Here's Prob. 5, Chap. 3 in the book Principles of Mathematical Analysis by Walter Rudin, 3rd edition:
For any two real sequences $\left\{ a_n \right\}$, $\left\{ b_n \right\}$, prove that $$\lim\sup_{n\to\infty}\left( a_n + b_n \right) \leq \lim\sup_{n\to\infty} a_n + \lim\sup_{n\to\infty} b_n,$$ provided the sum on the right is not of the form $\infty-\infty$.
My effort:
Let us put $$ c_n \colon= a_n + b_n \tag{Definition A} $$ for all $n \in \mathbb{N}$, and let's put $$ \begin{align} a^* & \colon= \lim\sup_{n\to\infty} a_n, \\ b^* & \colon= \lim\sup_{n\to\infty} b_n, \\ c^* & \colon= \lim\sup_{n\to\infty} c_n. \end{align} \tag{Definitions B} $$
We need to show that $$ c^* \leq a^* + b^*. \tag{0} $$
So let's suppose that $$ c^* \not\leq a^* + b^*. $$ Then we have $$ c^* > a^* + b^*, $$ and so $$ c^*- b^* > a^*,$$ and let's take a real number $x$ such that $$ c^*- b^* > x > a^*. \tag{0} $$
Then as $ x > a^*$, so by Theorem 3.17 (b) in Baby Rudin, we can find a natural number $N_1$ such that $$ x \geq a_n \tag{1}$$ for all $n > N_1$.
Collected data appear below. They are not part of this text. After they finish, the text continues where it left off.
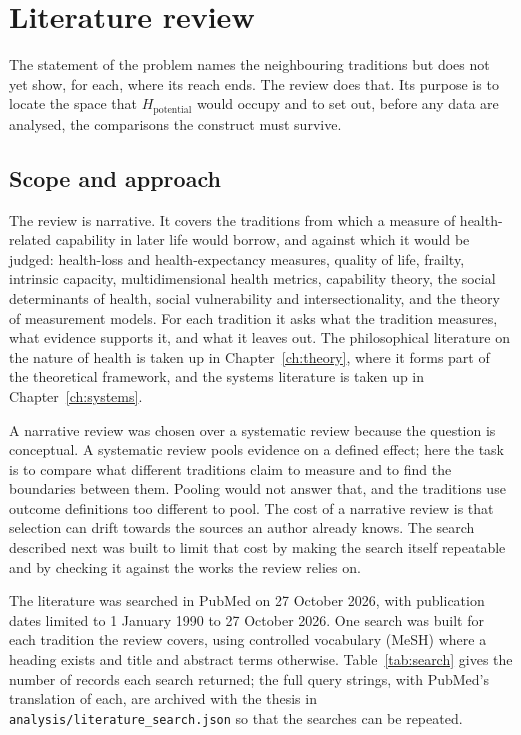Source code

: \section{Literature review}
\label{sec:intro-review}

The statement of the problem names the neighbouring traditions but does not yet show, for each, where its reach ends. The review does that. Its purpose is to locate the space that $H_{\text{potential}}$ would occupy and to set out, before any data are analysed, the comparisons the construct must survive.

\subsection{Scope and approach}

The review is narrative. It covers the traditions from which a measure of health-related capability in later life would borrow, and against which it would be judged: health-loss and health-expectancy measures, quality of life, frailty, intrinsic capacity, multidimensional health metrics, capability theory, the social determinants of health, social vulnerability and intersectionality, and the theory of measurement models. For each tradition it asks what the tradition measures, what evidence supports it, and what it leaves out. The philosophical literature on the nature of health is taken up in Chapter~\ref{ch:theory}, where it forms part of the theoretical framework, and the systems literature is taken up in Chapter~\ref{ch:systems}.

A narrative review was chosen over a systematic review because the question is conceptual. A systematic review pools evidence on a defined effect; here the task is to compare what different traditions claim to measure and to find the boundaries between them. Pooling would not answer that, and the traditions use outcome definitions too different to pool. The cost of a narrative review is that selection can drift towards the sources an author already knows. The search described next was built to limit that cost by making the search itself repeatable and by checking it against the works the review relies on.

The literature was searched in PubMed on 27 October 2026, with publication dates limited to 1 January 1990 to 27 October 2026. One search was built for each tradition the review covers, using controlled vocabulary (MeSH) where a heading exists and title and abstract terms otherwise. Table~\ref{tab:search} gives the number of records each search returned; the full query strings, with PubMed's translation of each, are archived with the thesis in \texttt{analysis/literature\_search.json} so that the searches can be repeated.

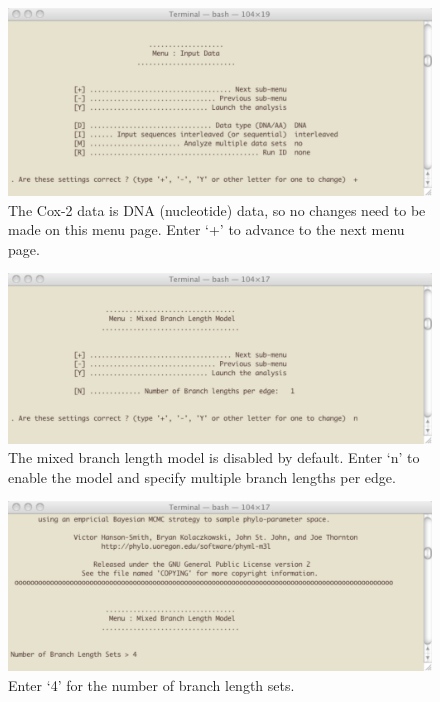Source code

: \documentclass[11pt]{article}
\begin{document}
\begin{figure}[p]
\centering
\includegraphics[width=5.5 in]{GRAPHICS/a2.pdf}
\caption{The Cox-2 data is DNA (nucleotide) data, so no changes need to be made on this menu page.  Enter `+' to advance to the next menu page.}
\end{figure}
\clearpage

\begin{figure}[p]
\centering
\includegraphics[width=5.5 in]{GRAPHICS/a3.pdf}
\caption{The mixed branch length model is disabled by default.  Enter `n' to enable the model and specify multiple branch lengths per edge.}
\end{figure}
\clearpage

\begin{figure}[p]
\centering
\includegraphics[width=5.5 in]{GRAPHICS/a4.pdf}
\caption{Enter `4' for the number of branch length sets.}
\end{figure}
\clearpage
\end{document}
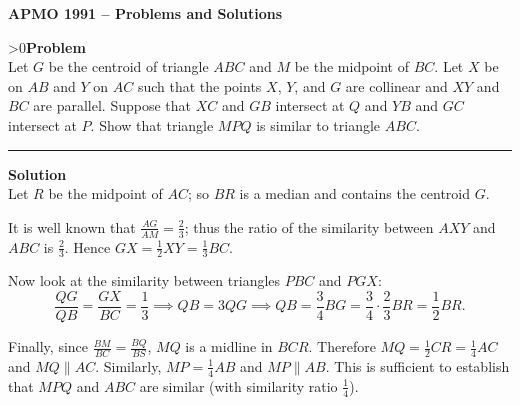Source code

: \documentclass[12pt,oneside,a4paper]{book}
\newcounter{probnum}
\newcounter{solnum}
\newcommand{\prob}{\ifnum\value{probnum}>0\newpage\fi\setcounter{solnum}{0}\stepcounter{probnum}\textbf{Problem \theprobnum}\\}
\newcommand{\soln}{\stepcounter{solnum}\medskip\hrule\medbreak\textbf{Solution \thesolnum}\\}
\begin{document}
\begin{center}
\textbf{\large APMO 1991 -- Problems and Solutions}
\end{center}

\prob Let $G$ be the centroid of triangle $ABC$ and $M$ be the midpoint of $BC$. Let $X$ be on $AB$ and $Y$ on $AC$ such that the points $X$, $Y$, and $G$ are collinear and $XY$ and $BC$ are parallel. Suppose that $XC$ and $GB$ intersect at $Q$ and $YB$ and $GC$ intersect at $P$. Show that triangle $MPQ$ is similar to triangle $ABC$.

\soln
Let $R$ be the midpoint of $AC$; so $BR$ is a median and contains the centroid $G$.

\begin{center}
\end{center}

It is well known that $\frac{AG}{AM} = \frac23$; thus the ratio of the similarity between $AXY$ and $ABC$ is $\frac23$. Hence $GX = \frac12XY = \frac 13BC$.

Now look at the similarity between triangles $PBC$ and $PGX$:
\[\frac{QG}{QB} = \frac{GX}{BC} = \frac13 \implies QB = 3QG \implies QB = \frac34BG = \frac34\cdot\frac23BR = \frac12BR.\]

Finally, since $\frac{BM}{BC} = \frac{BQ}{BS}$, $MQ$ is a midline in $BCR$. Therefore $MQ = \frac12CR = \frac14AC$ and $MQ\parallel AC$. Similarly, $MP = \frac14AB$ and $MP\parallel AB$. This is sufficient to establish that $MPQ$ and $ABC$ are similar (with similarity ratio $\frac14$).
\end{document}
Now from (0) above, as $$ c^*-x > b^*, $$ so we can find a real number $y$ such that $$c^*-x > y > b^*. \tag{2} $$
Then as $y > b^*$, so again by Theorem 3.17 (b) in Baby Rudin, we can find a natural number $N_2$ such that $$ y \geq b_n \tag{3}$$ for all $n>N_2$.
Now from (2) above we can conclude that $$ c^* > x+y, \tag{4} $$ and hence from (1) and (3) we also have $$ x+y \geq a_n + b_n = c_n, $$ for all $n > \max \left\{\ N_1, N_2 \ \right\}$, which in turn implies that $$ x+y \geq \lim\sup_{n \to \infty} c_n, $$ that is [Please Refer to (Definition A) and (Definitions B) above.], $$ x+y \geq c^*, $$ which, in view of (4) above, gives rise to a contradiction to our choice of $c^*$ as the limit superior of the sequence $\left\{c_n\right\}$.
Is this proof correct? If not, then where is it deficient?